Rebecca libri

Il manifesto del critico letterario. “In principio era il riassunto…”

di Cesare Cases
Fonte: L'indice

Ai recensori,

1. Si raccomanda di scrivere chiaramente, ciò che sembra ovvio ma sappiamo che non lo è affatto. Scrivere chiaramente significa più o meno:

a) Evitare viluppi sintattici poco perspicui (ciò che non significa non complessi, anzi un discorso sintatticamente complesso ma ben articolato può essere molto più chiaro di tante frasette asmatiche).

b) Evitare la falsa concettualità, l’uso di un lessico stereotipato che simula un pensiero che non c’è, come nel sinistrese, nel sindacalese e in altri gerghi, non ultimo il giornalese.

c) Evitare però anche una concettualizzazione corretta ma troppo specialistica, poiché il tipo di recensione che ci proponiamo è destinato di massima a un lettore generico, mentre lo specialista leggerà solo per vedere che giudizio si dà ed è importante che non si vergogni di averlo letto, non che si edifichi.

2. La recensione può avere un tono saggistico ma non è un saggio. Il saggio implica una connivenza del lettore che non è di tipo specialistico ma culturale, si rivolge agli “happy few” che sono culturalmente informati. Perciò il saggio si permette molte allusioni e ammiccamenti e ha il diritto di divagare per introdurre considerazioni soggettive che si suppone riscuotano l’interesse del lettore anche se non c’entrano molto con l’argomento. Tutto questo va benissimo nel saggio o nella recensione saggistica ma non in quella normale, in cui si può al massimo, per così dire, sentirne l’aroma in qualche battuta o in qualche riferimento a fatti esterni universalmente noti.

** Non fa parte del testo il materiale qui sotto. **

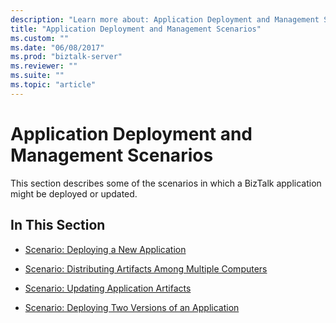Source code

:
 ```yaml
---
description: "Learn more about: Application Deployment and Management Scenarios"
title: "Application Deployment and Management Scenarios"
ms.custom: ""
ms.date: "06/08/2017"
ms.prod: "biztalk-server"
ms.reviewer: ""
ms.suite: ""
ms.topic: "article"
---
```

# Application Deployment and Management Scenarios
This section describes some of the scenarios in which a BizTalk application might be deployed or updated.  
  
## In This Section  
  
-   [Scenario: Deploying a New Application](../core/scenario-deploying-a-new-application.md)  
  
-   [Scenario: Distributing Artifacts Among Multiple Computers](../core/scenario-distributing-artifacts-among-multiple-computers.md)  
  
-   [Scenario: Updating Application Artifacts](../core/scenario-updating-application-artifacts.md)  
  
-   [Scenario: Deploying Two Versions of an Application](../core/scenario-deploying-two-versions-of-an-application.md)
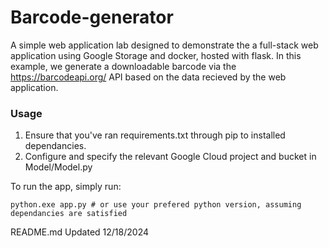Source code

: # Barcode-generator  
  
A simple web application lab designed to demonstrate the a full-stack web application using Google Storage and docker, hosted with flask. In this example, we
generate a downloadable barcode via the https://barcodeapi.org/ API based on the data recieved by the web application.  
  
### Usage
1. Ensure that you've ran requirements.txt through pip to installed dependancies.
2. Configure and specify the relevant Google Cloud project and bucket in Model/Model.py

To run the app, simply run:

```python.exe app.py # or use your prefered python version, assuming dependancies are satisfied```

README.md Updated 12/18/2024
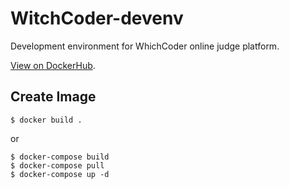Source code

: # WitchCoder-devenv
Development environment for WhichCoder online judge platform.

[View on DockerHub](https://hub.docker.com/r/tac0x2a/witchcoder-devenv/).


## Create Image

```
$ docker build .
```

or

```
$ docker-compose build
$ docker-compose pull
$ docker-compose up -d
```
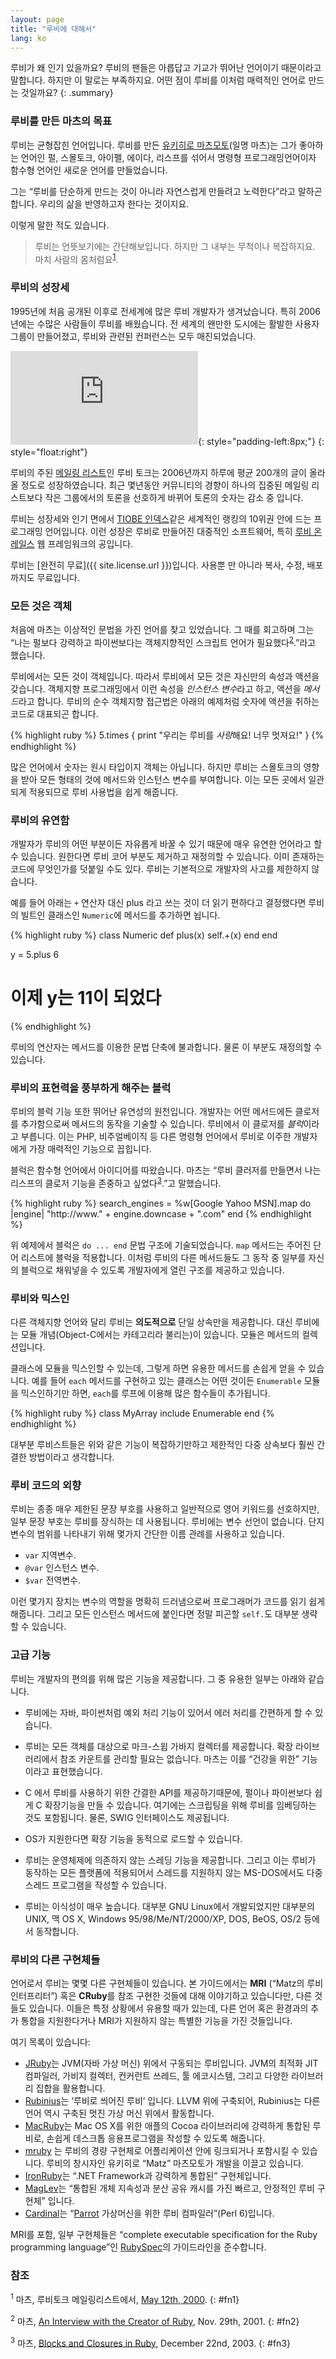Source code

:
 ```yaml
---
layout: page
title: "루비에 대해서"
lang: ko
---
```


루비가 왜 인기 있을까요? 루비의 팬들은 아릅답고 기교가 뛰어난 언어이기 때문이라고 말합니다. 하지만 이 말로는 부족하지요. 어떤
점이 루비를 이처럼 매력적인 언어로 만드는 것일까요?
{: .summary}

### 루비를 만든 마츠의 목표

루비는 균형잡힌 언어입니다. 루비를 만든 [유키히로 마츠모토][matz](일명 마츠)는 그가 좋아하는 언어인 펄, 스몰토크, 아이펠,
에이다, 리스프를 섞어서 명령형 프로그래밍언어이자 함수형 언어인 새로운 언어를 만들었습니다.

그는 “루비를 단순하게 만드는 것이 아니라 자연스럽게 만들려고 노력한다”라고 말하곤 합니다. 우리의 삶을 반영하고자 한다는
것이지요.

이렇게 말한 적도 있습니다.

> 루비는 언뜻보기에는 간단해보입니다. 하지만 그 내부는 무척이나 복잡하지요. 마치 사람의 몸처럼요<sup>[1](#fn1)</sup>.

### 루비의 성장세

1995년에 처음 공개된 이후로 전세계에 많은 루비 개발자가 생겨났습니다. 특히 2006년에는 수많은 사람들이 루비를 배웠습니다.
전 세계의 왠만한 도시에는 활발한 사용자 그룹이 만들어졌고, 루비와 관련된 컨퍼런스는 모두 매진되었습니다.

![Graph courtesy of
Gmane.](http://gmane.org/plot-rate.php?group=gmane.comp.lang.ruby.general&amp;width=320&amp;height=160&amp;title=Ruby-Talk+Activity
"Graph courtesy of Gmane."){: style="padding-left:8px;"}
{: style="float:right"}

루비의 주된 [메일링 리스트](/ko/community/mailing-lists/)인 루비 토크는 2006년까지 하루에 평균 200개의 글이 올라올 정도로
성장하였습니다. 최근 몇년동안 커뮤니티의 경향이 하나의 집중된 메일링 리스트보다 작은 그룹에서의 토론을 선호하게 바뀌어
토론의 숫자는 감소 중 입니다.

루비는 성장세와 인기 면에서 [TIOBE 인덱스][tiobe]같은 세계적인 랭킹의 10위권 안에 드는 프로그래밍 언어입니다.
이런 성장은 루비로 만들어진 대중적인 소프트웨어, 특히 [루비 온 레일스][ror] 웹 프레임워크의 공입니다.

루비는 [완전히 무료]({{ site.license.url }})입니다. 사용뿐 만 아니라 복사, 수정, 배포까지도 무료입니다.

### 모든 것은 객체

처음에 마츠는 이상적인 문법을 가진 언어를 찾고 있었습니다. 그 때를 회고하며 그는 “나는 펄보다 강력하고 파이썬보다는 객체지향적인
스크립트 언어가 필요했다<sup>[2](#fn2)</sup>.”라고 했습니다.

루비에서는 모든 것이 객체입니다. 따라서 루비에서 모든 것은 자신만의 속성과 액션을 갖습니다. 객체지향 프로그래밍에서 이런 속성을
*인스턴스 변수*라고 하고, 액션을 *메서드*라고 합니다. 루비의 순수 객체지향 접근법은 아래의 예제처럼 숫자에 액션을 취하는
코드로 대표되곤 합니다.

{% highlight ruby %}
5.times { print "우리는 루비를 *사랑*해요! 너무 멋져요!" }
{% endhighlight %}

많은 언어에서 숫자는 원시 타입이지 객체는 아닙니다. 하지만 루비는 스몰토크의 영향을 받아 모든 형태의 것에 메서드와 인스턴스
변수를 부여합니다. 이는 모든 곳에서 일관되게 적용되므로 루비 사용법을 쉽게 해줍니다.

### 루비의 유연함

개발자가 루비의 어떤 부분이든 자유롭게 바꿀 수 있기 때문에 매우 유연한 언어라고 할 수 있습니다. 원한다면 루비 코어 부분도
제거하고 재정의할 수 있습니다. 이미 존재하는 코드에 무엇인가를 덧붙일 수도 있다. 루비는 기본적으로 개발자의 사고를 제한하지
않습니다.

예를 들어 아래는 `+` 연산자 대신 plus 라고 쓰는 것이 더 읽기 편하다고 결정했다면 루비의 빌트인 클래스인
`Numeric`에 메서드를 추가하면 뇝니다.

{% highlight ruby %}
class Numeric
  def plus(x)
    self.+(x)
  end
end

y = 5.plus 6
# 이제 y는 11이 되었다
{% endhighlight %}

루비의 연산자는 메서드를 이용한 문법 단축에 불과합니다. 물론 이 부분도 재정의할 수 있습니다.

### 루비의 표현력을 풍부하게 해주는 블럭

루비의 블럭 기능 또한 뛰어난 유연성의 원천입니다. 개발자는 어떤 메서드에든 클로저를 추가함으로써 메서드의 동작을 기술할 수
있습니다. 루비에서 이 클로저를 *블럭*이라고 부릅니다. 이는 PHP, 비주얼베이직 등 다른 명령형 언어에서 루비로 이주한
개발자에게 가장 매력적인 기능으로 꼽힙니다.

블럭은 함수형 언어에서 아이디어를 따왔습니다. 마츠는 “루비 클러저를 만들면서 나는 리스프의 클로저 기능을 존중하고
싶었다<sup>[3](#fn3)</sup>.”고 말했습니다.

{% highlight ruby %}
search_engines =
  %w[Google Yahoo MSN].map do |engine|
    "http://www." + engine.downcase + ".com"
  end
{% endhighlight %}

위 예제에서 블럭은 `do ... end` 문법 구조에 기술되었습니다. `map` 메서드는 주어진 단어 리스트에 블럭을 적용합니다.
이처럼 루비의 다른 메서드들도 그 동작 중 일부를 자신의 블럭으로 채워넣을 수 있도록 개발자에게 열린 구조를 제공하고 있습니다.

### 루비와 믹스인

다른 객체지향 언어와 달리 루비는 **의도적으로** 단일 상속만을 제공합니다. 대신 루비에는 모듈 개념(Object-C에서는
카테고리라 불리는)이 있습니다. 모듈은 메서드의 컬렉션입니다.

클래스에 모듈을 믹스인할 수 있는데, 그렇게 하면 유용한 메서드를 손쉽게 얻을 수 있습니다. 예를 들어 `each` 메서드를 구현하고
있는 클래스는 어떤 것이든 `Enumerable` 모듈을 믹스인하기만 하면, `each`를 루프에 이용해 많은 함수들이 추가됩니다.

{% highlight ruby %}
class MyArray
  include Enumerable
end
{% endhighlight %}

대부분 루비스트들은 위와 같은 기능이 복잡하기만하고 제한적인 다중 상속보다 훨씬 간결한 방법이라고 생각합니다.

### 루비 코드의 외향

루비는 종종 매우 제한된 문장 부호를 사용하고 일반적으로 영어 키워드를 선호하지만, 일부 문장 부호는 루비를 장식하는 데 사용됩니다.
루비에는 변수 선언이 없습니다. 단지 변수의 범위를 나타내기 위해 몇가지 간단한 이름 관례를 사용하고 있습니다.

* `var` 지역변수.
* `@var` 인스턴스 변수.
* `$var` 전역변수.

이런 몇가지 장치는 변수의 역할을 명확히 드러냄으로써 프로그래머가 코드를 읽기 쉽게 해줍니다. 그리고 모든 인스턴스 메서드에
붙인다면 정말 피곤할 `self.`도 대부분 생략할 수 있습니다.

### 고급 기능

루비는 개발자의 편의를 위해 많은 기능을 제공합니다. 그 중 유용한 일부는 아래와 같습니다.

* 루비에는 자바, 파이썬처럼 예외 처리 기능이 있어서 에러 처리를 간편하게 할 수 있습니다.

* 루비는 모든 객체를 대상으로 마크-스윕 가바지 컬렉터를 제공합니다. 확장 라이브러리에서 참조 카운트를 관리할 필요는 없습니다.
  마츠는 이를 “건강을 위한” 기능이라고 표현했습니다.

* C 에서 루비를 사용하기 위한 간결한 API를 제공하기때문에, 펄이나 파이썬보다 쉽게 C 확장기능을 만들 수 있습니다. 여기에는
  스크립팅을 위해 루비를 임베딩하는 것도 포함됩니다. 물론, SWIG 인터페이스도 제공됩니다.

* OS가 지원한다면 확장 기능을 동적으로 로드할 수 있습니다.

* 루비는 운영체제에 의존하지 않는 스레딩 기능을 제공합니다. 그리고 이는 루비가 동작하는 모든 플랫폼에 적용되어서 스레드를
  지원하지 않는 MS-DOS에서도 다중 스레드 프로그램을 작성할 수 있습니다.

* 루비는 이식성이 매우 높습니다. 대부분 GNU Linux에서 개발되었지만 대부분의 UNIX, 맥 OS X, Windows
  95/98/Me/NT/2000/XP, DOS, BeOS, OS/2 등에서 동작합니다.

### 루비의 다른 구현체들

언어로서 루비는 몇몇 다른 구현체들이 있습니다. 본 가이드에서는 **MRI** (“Matz의 루비 인터프리터”) 혹은 **CRuby**를 참조 구현한 것들에 대해 이야기하고 있습니다만,
다른 것들도 있습니다.
이들은 특정 상황에서 유용할 때가 있는데, 다른 언어 혹은 환경과의 추가 통합을 지원한다거나 MRI가 지원하지 않는 특별한 기능을 가진 것들입니다.

여기 목록이 있습니다:

* [JRuby][jruby]는 JVM(자바 가상 머신) 위에서 구동되는 루비입니다. JVM의 최적화 JIT 컴파일러, 가비지 컬렉터, 컨커런트 쓰레드, 툴 에코시스템,
  그리고 다양한 라이브러리 집합을 활용합니다.
* [Rubinius][rubinius]는 ‘루비로 씌어진 루비’ 입니다. LLVM 위에 구축되어,
  Rubinius는 다른 언어 역시 구축된 멋진 가상 머신 위에서 활동합니다.
* [MacRuby][macruby]는 Mac OS X를 위한 애플의 Cocoa 라이브러리에 강력하게 통합된 루비로, 손쉽게 데스크톱 응용프로그램을 작성할 수 있도록 해줍니다.
* [mruby][mruby] 는 루비의 경량 구현체로 어플리케이션 안에 링크되거나 포함시킬 수 있습니다.
  루비의 창시자인 유키히로 “Matz” 마츠모토가 개발을 이끌고 있습니다.
* [IronRuby][ironruby]는 “.NET Framework과 강력하게 통합된” 구현체입니다.
* [MagLev][maglev]는 “통합된 개체 지속성과 분산 공유 캐시를 가진 빠르고, 안정적인 루비 구현체” 입니다.
* [Cardinal][cardinal]는 “[Parrot][parrot] 가상머신을 위한 루비 컴파일러”(Perl 6)입니다.

MRI를 포함, 일부 구현체들은 “complete executable specification for the Ruby programming language”인 [RubySpec][rubyspec]의 가이드라인을 준수합니다.

### 참조

<sup>1</sup> 마츠, 루비토크 메일링리스트에서, [May 12th,
2000][blade].
{: #fn1}

<sup>2</sup> 마츠, [An Interview with the Creator of Ruby][linuxdevcenter], Nov.
29th, 2001.
{: #fn2}

<sup>3</sup> 마츠, [Blocks and Closures in Ruby][artima], December 22nd,
2003.
{: #fn3}



[matz]: http://www.rubyist.net/~matz/
[blade]: http://blade.nagaokaut.ac.jp/cgi-bin/scat.rb/ruby/ruby-talk/2773
[ror]: http://rubyonrails.org/
[linuxdevcenter]: http://www.linuxdevcenter.com/pub/a/linux/2001/11/29/ruby.html
[artima]: http://www.artima.com/intv/closures2.html
[tiobe]: http://www.tiobe.com/index.php/content/paperinfo/tpci/index.html
[jruby]: http://jruby.org
[rubinius]: http://rubini.us
[macruby]: http://www.macruby.org
[mruby]: https://github.com/mruby/mruby
[ironruby]: http://www.ironruby.net
[maglev]: http://ruby.gemstone.com
[cardinal]: https://github.com/parrot/cardinal
[parrot]: http://parrot.org
[rubyspec]: http://rubyspec.org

3. Tuttavia il recensore (a differenza dello schedatore) non può naturalmente ignorare quel che c’è dietro il libro e che in un’opera di carattere non creativo è generalmente già esplicitato nell’opera stessa, sicché viene d’obbligo riferirne. Il recensore può dissentire dall’autore e nel valutare il rapporto tra la sua opera e il contesto in cui si situa, p. es. ritenere che il materiale da lui offerto sia interessante ma che egli non sia stato in grado di trarne conseguenze atte a modificare sensibilmente l’immagine che del suo oggetto era stata presentata in precedenza, ovvero se ne serva per distorcere arbitrariamente tale immagine. Questo sfasamento tra intenzioni e risultati sta solitamente al centro della valutazione, tenendo peraltro presente che lo scopo del giornale essendo quello di operare una selezione nell’attuale sovrabbondante produzione libraria, almeno le recensioni, se non le schede, dovrebbero essere di regola positive e la critica una “critique des beautés”. Ciò non significa che quando si vuole statuire un esempio, cioè quando si ritiene un libro molto rappresentativo per una tendenza deteriore o per lo scadimento degli studi o per la mercificazione della scienza, non si possa eccezionalmente alzare la mannaia.

4. La disposizione di una recensione va lasciata beninteso all’arbitrio del recensore, che saprà lui se cominciare con l’esposizione del contenuto del libro o dello stato o della questione oppure con considerazioni sulla malignità dei tempi e l’impotenza della scienza (nel qual caso si cadrebbe nella recensione saggistica). L’essenziale è che il primo momento, cioè l’esposizione del contenuto, abbia la centralità che gli spetta. La connivenza con il lettore, non dovendo stabilirsi, come abbiamo visto, né attraverso l’interesse specialistico né attraverso lusinghe formali, è solo il contenuto a determinarla. In principio fu il riassunto. Anche qui i tipi di riassunto possibili, purché siano chiari, sono infiniti e non vogliamo precluderne nessuno. Ma l’essenziale è che attraverso l’esposizione il lettore acquisisca chiara idea di quel che il libro è e della ragione della sua importanza, ragione che hanno fatto sì che lo scegliessimo a differenza degli altri.